### [Problem to solve]
Show every line below where "micro" appears.

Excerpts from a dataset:
_ _ _ _ _ _ _

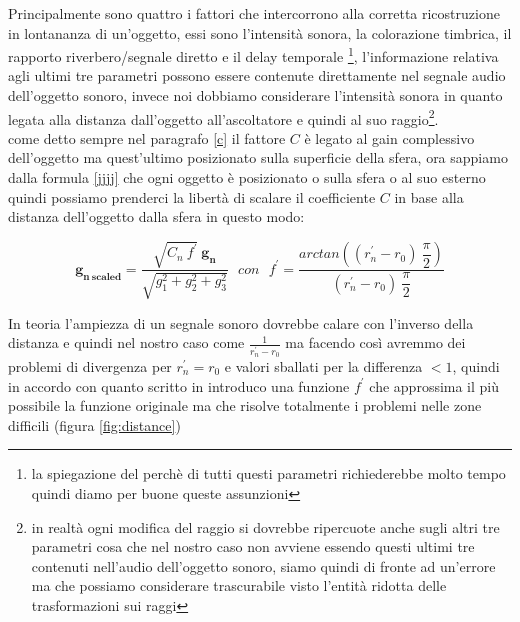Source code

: \documentclass[12pt,a4paper]{report}
\begin{document}
Principalmente sono quattro i fattori che intercorrono alla corretta ricostruzione in lontananza di un'oggetto, essi sono l'intensità sonora, la colorazione timbrica, il rapporto riverbero/segnale diretto e il delay temporale \footnote{la spiegazione del perchè di tutti questi parametri richiederebbe molto tempo quindi diamo per buone queste assunzioni}, l'informazione relativa agli ultimi tre parametri possono essere contenute direttamente nel segnale audio dell'oggetto sonoro, invece noi dobbiamo considerare l'intensità sonora in quanto legata alla distanza dall'oggetto all'ascoltatore e quindi al suo raggio\footnote{in realtà ogni modifica del raggio si dovrebbe ripercuote anche sugli altri tre parametri cosa che nel nostro caso non avviene essendo questi ultimi tre contenuti nell'audio dell'oggetto sonoro, siamo quindi di fronte ad un'errore ma che possiamo considerare trascurabile visto l'entità ridotta delle trasformazioni sui raggi }.\\

come detto sempre nel paragrafo \ref{c} il fattore $C$ è legato al gain complessivo dell'oggetto ma quest'ultimo posizionato sulla superficie della sfera, ora sappiamo dalla formula \ref{jjjj} che ogni oggetto è posizionato o sulla sfera o al suo esterno quindi possiamo prenderci la libertà di scalare il coefficiente $C$ in base alla distanza dell'oggetto dalla sfera in questo modo:

\begin{equation}
\boldsymbol{g_{n\ scaled}} = \dfrac{\sqrt{C_n \ f^{\prime}}\ \boldsymbol{g_n}}{\sqrt{g_1^2 +g_2^2 + g_3^2}} \ \ \ con \ \ \ f^{\prime}= \frac{arctan\left((r_n^{\prime}-r_0)\ \dfrac{\pi}{2}\right)}{(r_n^{\prime}-r_0)\ \dfrac{\pi}{2}}
\label{kkkk}
\end{equation}

In teoria l'ampiezza di un segnale sonoro dovrebbe calare con l'inverso della distanza e quindi nel nostro caso come $\frac{1}{r_n^{\prime}-r_0}$ ma facendo così avremmo dei problemi di divergenza per $r_n^{\prime}=r_0$ e valori sballati per la differenza $<1$, quindi in accordo con quanto scritto in \cite{distanza} introduco una funzione $f^{\prime}$ che approssima il più possibile la funzione originale ma che risolve totalmente i problemi nelle zone difficili (figura \ref{fig:distance})\\
\end{document}
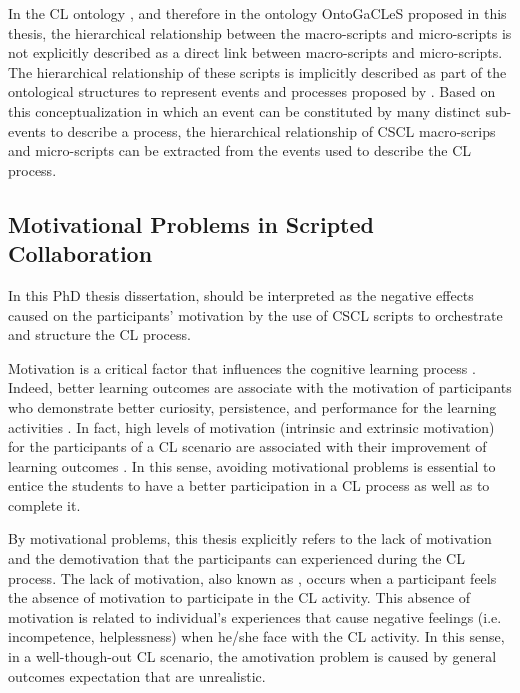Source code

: In the CL ontology \cite{IsotaniInabaIkedaMizoguchi2009}, and therefore in the ontology OntoGaCLeS proposed in this thesis, the hierarchical relationship between the macro-scripts and micro-scripts is not explicitly described as a direct link between macro-scripts and micro-scripts.
The hierarchical relationship of these scripts is implicitly described as part of the ontological structures to represent events and processes proposed by .
Based on this conceptualization in which an event can be constituted by many distinct sub-events to describe a process, the hierarchical relationship of CSCL macro-scrips and micro-scripts can be extracted from the events used to describe the CL process.

\subsection{Motivational Problems in Scripted Collaboration}
\label{subsec:motivation-problem}

In this PhD thesis dissertation,  should be interpreted as the negative effects caused on the participants' motivation by the use of CSCL scripts to orchestrate and structure the CL process.

Motivation is a critical factor that influences the cognitive learning process \cite{DeciRyan1985}.
Indeed, better learning outcomes are associate with the motivation of participants who demonstrate better curiosity, persistence, and performance for the learning activities \cite{DeciRyan1985,Serrano-CamaraParedes-VelascoAlcoverVelazquez-Iturbide2014}.
In fact, high levels of motivation (intrinsic and extrinsic motivation) for the participants of a CL scenario are associated with their improvement of learning outcomes \cite{SerranoCamaraParedesVelascoVelazquez-Iturbide2012}.
In this sense, avoiding motivational problems is essential to entice the students to have a better participation in a CL process as well as to complete it.


By motivational problems, this thesis explicitly refers to the lack of motivation and the demotivation that the participants can experienced during the CL process.
The lack of motivation, also known as  \cite{DeciRyan2010}, occurs when a participant feels the absence of motivation to participate in the CL activity.
This absence of motivation is related to individual's experiences that cause negative feelings (i.e. incompetence, helplessness) when he/she face with the CL activity. 
In this sense, in a well-though-out CL scenario, the amotivation problem is caused by general outcomes expectation that are unrealistic. 



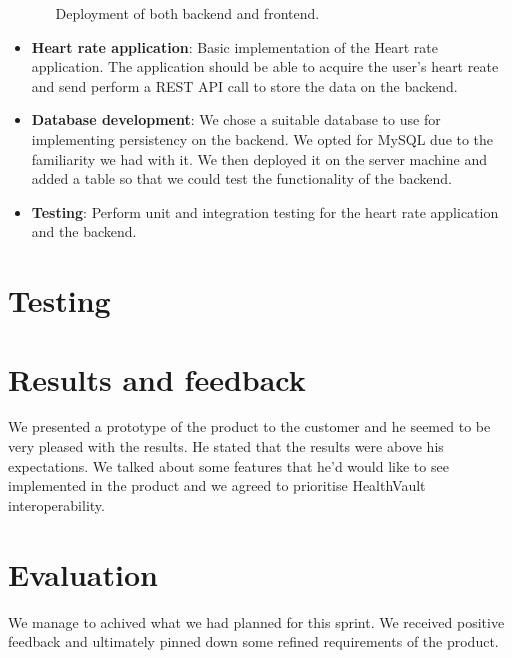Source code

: \begin{itemize}
\begin{itemize}
			Deployment of both backend and frontend.
	\end{itemize}
	\item \textbf{Heart rate application}:
		Basic implementation of the Heart rate application. The application should be able to acquire
		the user's heart reate and send perform a REST API call to store the data on the backend.
	\item \textbf{Database development}:
		We chose a suitable database to use for implementing persistency on the backend.
		We opted for MySQL due to the familiarity we had with it. We then deployed it on the server machine
		and added a table so that we could test the functionality of the backend.
	\item \textbf{Testing}:
		Perform unit and integration testing for the heart rate application and the backend.
\end{itemize}

\section{Testing}

\section{Results and feedback}
We presented a prototype of the product to the customer and he seemed to be very pleased with the results.
He stated that the results were above his expectations.
We talked about some features that he'd would like to see implemented in the product
and we agreed to prioritise HealthVault interoperability.

\section{Evaluation}
We manage to achived what we had planned for this sprint.
We received positive feedback and ultimately pinned down some refined requirements of the product.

_ _ _ _ _ _ _

### [Reply]
: In the CL ontology \cite{IsotaniInabaIkedaMizoguchi2009}, and therefore in the ontology OntoGaCLeS proposed in this thesis, the hierarchical relationship between the macro-scripts and micro-scripts is not explicitly described as a direct link between macro-scripts and micro-scripts.
Based on this conceptualization in which an event can be constituted by many distinct sub-events to describe a process, the hierarchical relationship of CSCL macro-scrips and micro-scripts can be extracted from the events used to describe the CL process.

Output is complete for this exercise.